I love politics. My heart burns with a passion for the intersection of faith and religion in political discourse. Some say never to mix religion and politics, but save for the establishment clause of the First Amendment of the Bill of Rights, I don’t see how they can be separated. And though I grow weary and frustrated by partisan politics that are more about self-interest than the interest of the people, I still love politics. I love politics because politics is finally and fundamentally about people and our world and the gospel compels me to be interested in the welfare and well-being of my neighbor, especially the vulnerable ones for whom God shows particular care and concern.
I have no interest in legislating doctrine, but neither is quietism an acceptable alternative. Far too often these are the choices presented in both the media and by various Christian denominations. On the one hand rightwing fundamentalists often seek to inscribe their theology into policy. While on the other hand, my own mainline Lutheran (ELCA) tradition along with others, has a too long history of keeping faith relegated to our personal lives.
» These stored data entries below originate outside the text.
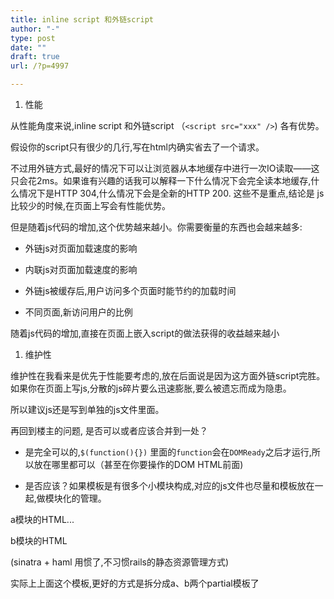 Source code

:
```yaml
---
title: inline script 和外链script
author: "-"
type: post
date: ""
draft: true
url: /?p=4997

---
```

  1. 性能

从性能角度来说,inline script 和外链script （`<script src="xxx" />`)  各有优势。
  
假设你的script只有很少的几行,写在html内确实省去了一个请求。
  
不过用外链方式,最好的情况下可以让浏览器从本地缓存中进行一次IO读取——这只会花2ms。如果谁有兴趣的话我可以解释一下什么情况下会完全读本地缓存,什么情况下是HTTP 304,什么情况下会是全新的HTTP 200. 这些不是重点,结论是 js比较少的时候,在页面上写会有性能优势。

但是随着js代码的增加,这个优势越来越小。你需要衡量的东西也会越来越多: 
  
* 外链js对页面加载速度的影响
  
* 内联js对页面加载速度的影响
  
* 外链js被缓存后,用户访问多个页面时能节约的加载时间
  
* 不同页面,新访问用户的比例
  
随着js代码的增加,直接在页面上嵌入script的做法获得的收益越来越小

  1. 维护性

维护性在我看来是优先于性能要考虑的,放在后面说是因为这方面外链script完胜。如果你在页面上写js,分散的js碎片要么迅速膨胀,要么被遗忘而成为隐患。

所以建议js还是写到单独的js文件里面。

再回到楼主的问题, 是否可以或者应该合并到一处？
  
* 是完全可以的,`$(function(){})` 里面的`function`会在`DOMReady`之后才运行,所以放在哪里都可以（甚至在你要操作的DOM HTML前面) 
  
* 是否应该？如果模板是有很多个小模块构成,对应的js文件也尽量和模板放在一起,做模块化的管理。

  <!-- module A -->
a模块的HTML...</div>
<script src="module-a.js"></script>

<!-- module B -->
b模块的HTML</div>
<script src="module-b.js"></script>

(sinatra + haml 用惯了,不习惯rails的静态资源管理方式)

实际上上面这个模板,更好的方式是拆分成a、b两个partial模板了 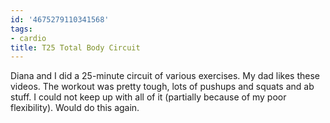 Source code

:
 ```yaml
---
id: '4675279110341568'
tags:
- cardio
title: T25 Total Body Circuit
---
```


Diana and I did a 25-minute circuit of various exercises. My dad likes these videos. The workout was pretty tough, lots of pushups and squats and ab stuff. I could not keep up with all of it (partially because of my poor flexibility). Would do this again.
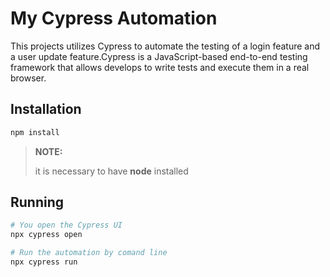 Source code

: # My Cypress Automation

This projects utilizes Cypress to automate the testing of a login feature and a user update
feature.Cypress is a JavaScript-based end-to-end testing framework that allows develops to write tests and 
execute them in a real browser.

## Installation
```bash
npm install
```
> **NOTE:**
>
> it is necessary to have **node** installed

## Running
```bash
# You open the Cypress UI
npx cypress open

# Run the automation by comand line
npx cypress run
``` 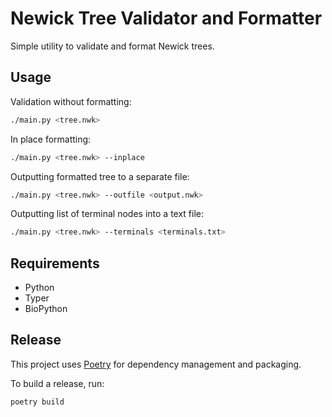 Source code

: # Newick Tree Validator and Formatter

Simple utility to validate and format Newick trees.

## Usage

Validation without formatting:

```bash
./main.py <tree.nwk>
```

In place formatting:

```bash
./main.py <tree.nwk> --inplace
```

Outputting formatted tree to a separate file:

```bash
./main.py <tree.nwk> --outfile <output.nwk>
```

Outputting list of terminal nodes into a text file:

```bash
./main.py <tree.nwk> --terminals <terminals.txt>
```

## Requirements

- Python
- Typer
- BioPython

## Release

This project uses [Poetry](https://python-poetry.org/) for dependency management and packaging.

To build a release, run:

```bash
poetry build
```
When a particular issue hits the news having a fundamentalist pastor and an atheist discuss “both sides” is neither helpful to the conversation nor fair to the public. More the version of Christianity often presented in the media is a distortion of both the scriptures and the tradition. It is possible to accept both the big bang theory of evolution as science and the Genesis creation accounts as mythological stories of origin.
On the final night of the Democratic National Convention in Philadelphia, the Rev. Dr. William Barber II addressed the assembly as a preacher and passionately showed how faith calls us to lift up our deepest moral values for reviving the heart of our democracy.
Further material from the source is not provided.